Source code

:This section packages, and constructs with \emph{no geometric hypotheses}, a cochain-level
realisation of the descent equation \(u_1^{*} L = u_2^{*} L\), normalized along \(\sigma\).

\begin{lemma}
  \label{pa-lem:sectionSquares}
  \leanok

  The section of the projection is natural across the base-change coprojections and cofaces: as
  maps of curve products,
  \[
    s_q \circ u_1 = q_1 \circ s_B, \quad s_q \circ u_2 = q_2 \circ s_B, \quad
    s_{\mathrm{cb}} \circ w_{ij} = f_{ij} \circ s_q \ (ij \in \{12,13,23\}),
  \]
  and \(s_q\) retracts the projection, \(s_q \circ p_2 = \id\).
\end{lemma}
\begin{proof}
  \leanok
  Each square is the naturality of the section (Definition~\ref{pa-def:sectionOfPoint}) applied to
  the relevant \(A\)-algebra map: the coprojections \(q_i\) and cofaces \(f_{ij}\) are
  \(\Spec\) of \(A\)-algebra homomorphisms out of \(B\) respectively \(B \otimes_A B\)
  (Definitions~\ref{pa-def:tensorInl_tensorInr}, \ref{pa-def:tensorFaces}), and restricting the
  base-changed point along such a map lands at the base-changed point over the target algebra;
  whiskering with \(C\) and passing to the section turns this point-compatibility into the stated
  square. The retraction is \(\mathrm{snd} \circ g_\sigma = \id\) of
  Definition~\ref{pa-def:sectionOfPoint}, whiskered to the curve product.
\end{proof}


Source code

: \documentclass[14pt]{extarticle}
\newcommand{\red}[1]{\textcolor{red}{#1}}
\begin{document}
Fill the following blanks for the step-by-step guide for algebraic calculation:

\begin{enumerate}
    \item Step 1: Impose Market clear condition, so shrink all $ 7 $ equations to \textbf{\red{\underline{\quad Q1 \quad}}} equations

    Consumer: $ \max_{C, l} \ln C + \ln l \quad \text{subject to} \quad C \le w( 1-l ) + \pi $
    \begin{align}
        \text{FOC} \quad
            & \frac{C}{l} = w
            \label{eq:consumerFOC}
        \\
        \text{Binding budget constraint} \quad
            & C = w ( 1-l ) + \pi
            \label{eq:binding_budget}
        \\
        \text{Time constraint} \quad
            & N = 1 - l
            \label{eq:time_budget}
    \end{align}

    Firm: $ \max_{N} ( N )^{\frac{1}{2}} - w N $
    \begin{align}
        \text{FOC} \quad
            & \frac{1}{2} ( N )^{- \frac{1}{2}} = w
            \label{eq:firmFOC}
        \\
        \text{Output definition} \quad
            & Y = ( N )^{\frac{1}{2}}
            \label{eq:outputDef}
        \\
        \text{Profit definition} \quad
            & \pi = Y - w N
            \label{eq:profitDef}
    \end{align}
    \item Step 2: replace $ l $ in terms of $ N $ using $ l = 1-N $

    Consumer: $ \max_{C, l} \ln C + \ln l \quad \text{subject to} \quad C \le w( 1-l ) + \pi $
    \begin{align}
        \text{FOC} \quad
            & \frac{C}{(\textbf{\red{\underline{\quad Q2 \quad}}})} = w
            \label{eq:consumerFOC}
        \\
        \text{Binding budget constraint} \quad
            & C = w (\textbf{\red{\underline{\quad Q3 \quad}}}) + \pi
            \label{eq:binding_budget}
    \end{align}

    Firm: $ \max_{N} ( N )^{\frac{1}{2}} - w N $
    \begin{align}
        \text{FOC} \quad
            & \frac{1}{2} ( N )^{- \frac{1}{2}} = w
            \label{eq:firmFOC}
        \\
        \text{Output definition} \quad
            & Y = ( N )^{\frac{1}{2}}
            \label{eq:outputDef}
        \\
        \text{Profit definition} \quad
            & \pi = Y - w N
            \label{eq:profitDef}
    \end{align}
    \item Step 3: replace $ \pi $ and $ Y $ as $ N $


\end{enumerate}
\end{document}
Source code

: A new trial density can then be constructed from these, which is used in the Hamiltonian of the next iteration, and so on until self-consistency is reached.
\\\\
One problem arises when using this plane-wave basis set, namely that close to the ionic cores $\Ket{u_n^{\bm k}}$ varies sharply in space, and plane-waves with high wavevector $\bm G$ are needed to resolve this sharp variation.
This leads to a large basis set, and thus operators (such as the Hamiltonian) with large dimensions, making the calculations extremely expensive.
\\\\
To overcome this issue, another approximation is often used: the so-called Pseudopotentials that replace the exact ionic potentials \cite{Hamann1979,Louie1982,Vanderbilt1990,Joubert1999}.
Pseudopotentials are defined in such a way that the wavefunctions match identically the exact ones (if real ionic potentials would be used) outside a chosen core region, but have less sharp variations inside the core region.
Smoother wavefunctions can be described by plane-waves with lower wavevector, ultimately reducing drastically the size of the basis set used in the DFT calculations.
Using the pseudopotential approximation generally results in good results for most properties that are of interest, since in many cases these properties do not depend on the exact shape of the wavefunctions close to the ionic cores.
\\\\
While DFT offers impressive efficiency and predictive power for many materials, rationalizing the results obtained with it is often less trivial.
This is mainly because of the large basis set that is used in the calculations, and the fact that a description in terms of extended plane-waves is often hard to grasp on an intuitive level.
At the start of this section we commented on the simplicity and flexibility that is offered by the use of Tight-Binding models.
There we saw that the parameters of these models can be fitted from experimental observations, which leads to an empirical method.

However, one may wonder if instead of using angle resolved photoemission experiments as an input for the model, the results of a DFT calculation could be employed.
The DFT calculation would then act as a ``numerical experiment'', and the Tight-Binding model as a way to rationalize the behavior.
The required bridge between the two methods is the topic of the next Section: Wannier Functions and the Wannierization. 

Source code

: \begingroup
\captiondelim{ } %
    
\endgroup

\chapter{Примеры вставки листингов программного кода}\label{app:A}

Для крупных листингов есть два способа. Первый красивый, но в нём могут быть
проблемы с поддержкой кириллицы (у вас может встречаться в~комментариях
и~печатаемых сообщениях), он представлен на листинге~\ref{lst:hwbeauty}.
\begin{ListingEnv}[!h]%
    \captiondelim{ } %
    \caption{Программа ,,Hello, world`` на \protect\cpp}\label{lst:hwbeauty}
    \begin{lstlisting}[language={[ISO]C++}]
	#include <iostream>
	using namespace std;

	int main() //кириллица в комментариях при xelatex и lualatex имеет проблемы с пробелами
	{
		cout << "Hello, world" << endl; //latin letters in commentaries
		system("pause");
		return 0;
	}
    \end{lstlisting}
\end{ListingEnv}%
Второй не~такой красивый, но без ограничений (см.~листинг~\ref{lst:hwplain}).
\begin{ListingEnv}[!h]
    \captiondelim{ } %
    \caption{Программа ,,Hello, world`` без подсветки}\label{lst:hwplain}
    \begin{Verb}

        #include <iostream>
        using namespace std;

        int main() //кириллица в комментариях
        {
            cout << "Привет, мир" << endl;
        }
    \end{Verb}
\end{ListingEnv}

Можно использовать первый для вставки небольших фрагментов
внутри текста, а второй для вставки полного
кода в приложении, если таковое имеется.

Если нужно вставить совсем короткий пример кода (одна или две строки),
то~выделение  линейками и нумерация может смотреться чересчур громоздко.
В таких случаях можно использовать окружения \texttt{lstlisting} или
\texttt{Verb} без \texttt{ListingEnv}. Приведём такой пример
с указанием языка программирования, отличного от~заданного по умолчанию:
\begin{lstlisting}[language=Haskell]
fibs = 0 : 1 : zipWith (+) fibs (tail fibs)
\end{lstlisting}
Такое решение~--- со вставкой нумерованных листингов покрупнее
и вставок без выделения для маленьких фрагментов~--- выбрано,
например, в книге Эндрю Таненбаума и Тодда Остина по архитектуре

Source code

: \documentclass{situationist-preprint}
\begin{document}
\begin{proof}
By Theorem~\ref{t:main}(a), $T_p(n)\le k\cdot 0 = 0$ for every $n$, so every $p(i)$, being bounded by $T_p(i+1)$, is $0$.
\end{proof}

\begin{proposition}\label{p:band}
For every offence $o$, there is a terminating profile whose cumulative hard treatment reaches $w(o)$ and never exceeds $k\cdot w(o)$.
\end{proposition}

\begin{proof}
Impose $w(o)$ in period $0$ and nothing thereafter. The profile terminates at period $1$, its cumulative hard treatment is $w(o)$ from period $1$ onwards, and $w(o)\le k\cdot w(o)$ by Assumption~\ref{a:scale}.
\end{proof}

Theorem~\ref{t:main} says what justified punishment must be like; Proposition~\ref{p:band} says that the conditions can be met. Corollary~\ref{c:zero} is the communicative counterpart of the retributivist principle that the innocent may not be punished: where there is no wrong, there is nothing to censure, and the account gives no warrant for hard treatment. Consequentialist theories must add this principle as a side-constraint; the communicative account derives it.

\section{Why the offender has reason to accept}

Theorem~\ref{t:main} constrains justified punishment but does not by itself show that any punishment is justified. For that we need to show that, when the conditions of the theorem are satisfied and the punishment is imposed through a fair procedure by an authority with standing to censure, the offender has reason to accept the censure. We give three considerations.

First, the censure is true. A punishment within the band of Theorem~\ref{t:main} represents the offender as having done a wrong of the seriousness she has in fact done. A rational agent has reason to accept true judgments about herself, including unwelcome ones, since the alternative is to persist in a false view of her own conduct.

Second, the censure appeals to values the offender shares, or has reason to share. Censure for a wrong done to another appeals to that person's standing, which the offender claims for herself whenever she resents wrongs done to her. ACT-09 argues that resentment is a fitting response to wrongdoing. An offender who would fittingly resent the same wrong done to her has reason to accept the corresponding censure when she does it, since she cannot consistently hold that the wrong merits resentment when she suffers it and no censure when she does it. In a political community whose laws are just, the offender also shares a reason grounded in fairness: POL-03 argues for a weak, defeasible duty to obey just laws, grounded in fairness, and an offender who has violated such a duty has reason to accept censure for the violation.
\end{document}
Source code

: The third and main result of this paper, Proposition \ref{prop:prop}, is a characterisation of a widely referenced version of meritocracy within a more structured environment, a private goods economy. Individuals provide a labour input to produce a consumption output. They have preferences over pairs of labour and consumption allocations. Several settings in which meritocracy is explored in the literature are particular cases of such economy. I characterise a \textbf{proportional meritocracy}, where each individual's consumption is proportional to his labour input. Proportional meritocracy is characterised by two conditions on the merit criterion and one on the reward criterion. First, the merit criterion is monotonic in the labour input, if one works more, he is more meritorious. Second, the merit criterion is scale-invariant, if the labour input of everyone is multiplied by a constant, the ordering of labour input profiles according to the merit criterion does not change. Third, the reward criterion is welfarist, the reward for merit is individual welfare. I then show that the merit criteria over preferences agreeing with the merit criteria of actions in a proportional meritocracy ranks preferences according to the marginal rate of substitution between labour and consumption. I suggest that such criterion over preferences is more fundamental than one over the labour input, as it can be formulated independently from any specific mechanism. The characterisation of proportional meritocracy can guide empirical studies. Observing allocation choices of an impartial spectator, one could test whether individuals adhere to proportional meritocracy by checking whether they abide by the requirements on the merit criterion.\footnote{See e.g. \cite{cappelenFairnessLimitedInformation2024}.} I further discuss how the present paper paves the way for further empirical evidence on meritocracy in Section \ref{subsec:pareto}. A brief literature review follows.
# # # # #
Exercise requirements: Filter the entries and copy each line with "namespace".

Answer to this problem:
	using namespace std;
        using namespace std;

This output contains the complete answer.